The expression $$v\Delta t$$ would approach zero. It's the vector $$v=\lim_{t\to 0}\Delta r/Delta t$$ that is tangential to the particle's trajectory.

Also let's say we have the following:

$$\vect{r} = A(e^{\alpha t}\vect{i} + e^{-\alpha t}\vect{j})$$

I know that $$\vect{v} = A(\alpha e^{\alpha t}\vect{i} + e^{-\alpha t}\vect{j})$$

As $$t\rightarrow \infty, e^{\alpha t} \rightarrow \infty$$ and $$e^{-\alpha t} \rightarrow 0$$. From this how do we come to the conclusion that $$\vect{r} \rightarrow Ae^{\alpha t}\vect{i}$$? I thought that $$\vect{r} \rightarrow \infty$$.

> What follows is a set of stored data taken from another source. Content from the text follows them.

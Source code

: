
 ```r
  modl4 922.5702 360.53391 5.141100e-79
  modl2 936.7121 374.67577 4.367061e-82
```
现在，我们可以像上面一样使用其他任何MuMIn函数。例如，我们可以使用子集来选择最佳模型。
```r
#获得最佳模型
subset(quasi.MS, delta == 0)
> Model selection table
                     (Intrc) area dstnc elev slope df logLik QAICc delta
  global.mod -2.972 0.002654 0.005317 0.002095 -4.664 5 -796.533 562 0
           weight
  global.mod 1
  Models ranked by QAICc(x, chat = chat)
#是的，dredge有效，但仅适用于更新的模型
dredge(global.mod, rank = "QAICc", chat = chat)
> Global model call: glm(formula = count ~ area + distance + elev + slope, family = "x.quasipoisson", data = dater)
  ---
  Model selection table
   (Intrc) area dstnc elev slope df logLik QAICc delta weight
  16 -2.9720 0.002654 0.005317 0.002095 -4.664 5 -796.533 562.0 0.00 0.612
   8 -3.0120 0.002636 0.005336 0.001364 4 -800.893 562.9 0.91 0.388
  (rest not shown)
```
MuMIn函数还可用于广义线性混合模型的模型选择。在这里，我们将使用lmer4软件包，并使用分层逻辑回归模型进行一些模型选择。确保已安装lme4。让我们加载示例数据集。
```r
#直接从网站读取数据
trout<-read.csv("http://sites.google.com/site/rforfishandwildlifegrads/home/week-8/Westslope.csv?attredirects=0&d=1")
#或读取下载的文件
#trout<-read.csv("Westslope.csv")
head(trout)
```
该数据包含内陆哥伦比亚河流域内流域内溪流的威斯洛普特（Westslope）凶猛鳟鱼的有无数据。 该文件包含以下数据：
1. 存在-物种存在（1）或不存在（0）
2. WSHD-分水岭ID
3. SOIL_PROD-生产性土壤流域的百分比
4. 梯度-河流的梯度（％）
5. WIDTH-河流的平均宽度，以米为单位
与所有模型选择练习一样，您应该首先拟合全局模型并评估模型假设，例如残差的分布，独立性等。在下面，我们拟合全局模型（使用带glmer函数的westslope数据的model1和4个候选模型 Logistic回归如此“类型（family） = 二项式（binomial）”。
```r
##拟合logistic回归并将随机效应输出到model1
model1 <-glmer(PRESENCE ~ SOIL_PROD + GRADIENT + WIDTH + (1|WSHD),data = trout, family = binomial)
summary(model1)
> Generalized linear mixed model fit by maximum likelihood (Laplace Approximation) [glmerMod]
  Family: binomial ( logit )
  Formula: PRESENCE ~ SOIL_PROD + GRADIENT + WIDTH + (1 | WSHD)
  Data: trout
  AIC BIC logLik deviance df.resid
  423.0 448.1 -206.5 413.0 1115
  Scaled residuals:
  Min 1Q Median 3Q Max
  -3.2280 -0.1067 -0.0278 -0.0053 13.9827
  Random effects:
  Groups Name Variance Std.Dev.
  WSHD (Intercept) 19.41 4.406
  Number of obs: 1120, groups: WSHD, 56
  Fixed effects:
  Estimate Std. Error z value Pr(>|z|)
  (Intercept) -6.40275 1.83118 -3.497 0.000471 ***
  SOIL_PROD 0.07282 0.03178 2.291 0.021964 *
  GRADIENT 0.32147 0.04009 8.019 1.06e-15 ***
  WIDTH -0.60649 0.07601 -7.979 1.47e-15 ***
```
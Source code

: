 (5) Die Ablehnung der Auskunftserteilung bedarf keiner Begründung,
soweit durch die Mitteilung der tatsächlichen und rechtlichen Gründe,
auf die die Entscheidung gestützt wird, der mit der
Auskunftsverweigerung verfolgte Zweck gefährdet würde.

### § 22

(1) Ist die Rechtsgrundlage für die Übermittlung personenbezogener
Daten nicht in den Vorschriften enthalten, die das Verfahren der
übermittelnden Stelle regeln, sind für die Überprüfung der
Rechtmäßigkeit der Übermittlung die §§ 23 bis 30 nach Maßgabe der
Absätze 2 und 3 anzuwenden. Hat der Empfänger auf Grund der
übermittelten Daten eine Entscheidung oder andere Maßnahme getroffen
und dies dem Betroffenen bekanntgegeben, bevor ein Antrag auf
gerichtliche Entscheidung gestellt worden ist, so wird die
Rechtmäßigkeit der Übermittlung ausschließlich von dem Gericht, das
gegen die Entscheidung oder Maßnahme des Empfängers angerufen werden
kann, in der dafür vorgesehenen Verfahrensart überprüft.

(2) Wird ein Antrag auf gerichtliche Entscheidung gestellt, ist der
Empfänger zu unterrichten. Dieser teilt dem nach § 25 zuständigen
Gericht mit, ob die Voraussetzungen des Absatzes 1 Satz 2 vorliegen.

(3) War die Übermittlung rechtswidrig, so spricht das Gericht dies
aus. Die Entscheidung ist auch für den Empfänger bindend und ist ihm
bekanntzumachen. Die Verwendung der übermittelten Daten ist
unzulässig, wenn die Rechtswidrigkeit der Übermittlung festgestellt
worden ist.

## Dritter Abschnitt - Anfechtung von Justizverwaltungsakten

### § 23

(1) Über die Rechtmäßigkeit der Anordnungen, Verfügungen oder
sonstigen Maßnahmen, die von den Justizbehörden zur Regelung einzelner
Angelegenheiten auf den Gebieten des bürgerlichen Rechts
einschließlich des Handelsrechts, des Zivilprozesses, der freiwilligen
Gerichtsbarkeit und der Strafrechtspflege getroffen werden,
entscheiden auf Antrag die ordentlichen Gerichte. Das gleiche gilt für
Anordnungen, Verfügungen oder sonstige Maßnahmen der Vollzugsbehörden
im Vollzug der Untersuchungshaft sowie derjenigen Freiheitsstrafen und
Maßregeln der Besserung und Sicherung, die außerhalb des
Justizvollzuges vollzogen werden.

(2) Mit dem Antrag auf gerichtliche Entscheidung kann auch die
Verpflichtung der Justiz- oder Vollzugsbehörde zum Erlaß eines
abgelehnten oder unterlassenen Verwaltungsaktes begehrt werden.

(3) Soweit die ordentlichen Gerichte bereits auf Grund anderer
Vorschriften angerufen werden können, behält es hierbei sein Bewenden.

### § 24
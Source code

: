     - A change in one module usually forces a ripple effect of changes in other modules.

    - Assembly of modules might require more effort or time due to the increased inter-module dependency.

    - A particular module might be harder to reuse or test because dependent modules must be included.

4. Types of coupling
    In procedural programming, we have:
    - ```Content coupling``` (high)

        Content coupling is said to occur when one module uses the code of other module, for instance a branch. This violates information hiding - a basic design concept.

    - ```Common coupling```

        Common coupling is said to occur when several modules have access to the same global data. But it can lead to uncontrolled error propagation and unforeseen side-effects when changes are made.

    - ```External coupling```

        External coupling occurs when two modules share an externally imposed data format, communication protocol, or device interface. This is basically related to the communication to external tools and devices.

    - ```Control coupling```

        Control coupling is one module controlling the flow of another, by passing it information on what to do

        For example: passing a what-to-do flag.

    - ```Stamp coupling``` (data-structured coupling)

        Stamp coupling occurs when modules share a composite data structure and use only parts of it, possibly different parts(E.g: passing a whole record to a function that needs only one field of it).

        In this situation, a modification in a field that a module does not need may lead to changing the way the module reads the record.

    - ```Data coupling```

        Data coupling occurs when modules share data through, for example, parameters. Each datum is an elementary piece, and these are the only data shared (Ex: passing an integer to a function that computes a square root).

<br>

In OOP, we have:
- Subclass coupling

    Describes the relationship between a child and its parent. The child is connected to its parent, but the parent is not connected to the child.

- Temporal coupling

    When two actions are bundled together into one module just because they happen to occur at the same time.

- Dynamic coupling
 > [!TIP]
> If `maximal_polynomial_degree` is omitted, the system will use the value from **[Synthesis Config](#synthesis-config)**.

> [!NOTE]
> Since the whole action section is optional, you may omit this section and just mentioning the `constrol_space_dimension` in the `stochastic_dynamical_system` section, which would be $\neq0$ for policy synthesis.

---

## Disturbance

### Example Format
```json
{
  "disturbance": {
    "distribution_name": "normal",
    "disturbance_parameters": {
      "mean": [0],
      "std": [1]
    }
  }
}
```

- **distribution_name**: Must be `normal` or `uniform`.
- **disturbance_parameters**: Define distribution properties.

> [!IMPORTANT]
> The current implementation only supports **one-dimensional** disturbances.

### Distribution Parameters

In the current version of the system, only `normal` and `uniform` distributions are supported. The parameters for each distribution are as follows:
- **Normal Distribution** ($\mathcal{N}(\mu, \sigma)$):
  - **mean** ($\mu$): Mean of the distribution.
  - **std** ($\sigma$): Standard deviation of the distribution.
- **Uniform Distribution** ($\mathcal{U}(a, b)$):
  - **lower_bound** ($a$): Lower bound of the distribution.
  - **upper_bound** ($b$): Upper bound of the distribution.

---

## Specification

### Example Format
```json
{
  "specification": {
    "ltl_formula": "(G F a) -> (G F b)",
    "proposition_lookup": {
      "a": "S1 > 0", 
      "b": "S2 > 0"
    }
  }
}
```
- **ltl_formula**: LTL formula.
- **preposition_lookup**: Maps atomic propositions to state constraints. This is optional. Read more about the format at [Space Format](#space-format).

Similarily, $$\vect{v} \rightarrow \alpha Ae^{\alpha t}\vect{i}$$ when it seems like it should approach $$\infty$$. Perhaps it has to do something with the x-components?

I`m not sure what you want to do here. There's an error in the expression for v (not sure if that's a typo). Then (assuming alpha>0) you take the limit as t-> infinity (what for?).

It's true that r-> infinity if t-> infinity, but If you want to approximate the trajectory for large t, you can drop the second term since it is vanishingly small in comparison with the first term.

They wanted me to sketch the trajectory. But $$\vec{r} = Ae^{\alpha t }\vec{i}} + Ae^{-\alpha t}\vec{j}$$?
Then the second term approaches 0 and the first term approaches $$\infty$$. So then doesn't $$\vec{r} \rightarrow \infty$$?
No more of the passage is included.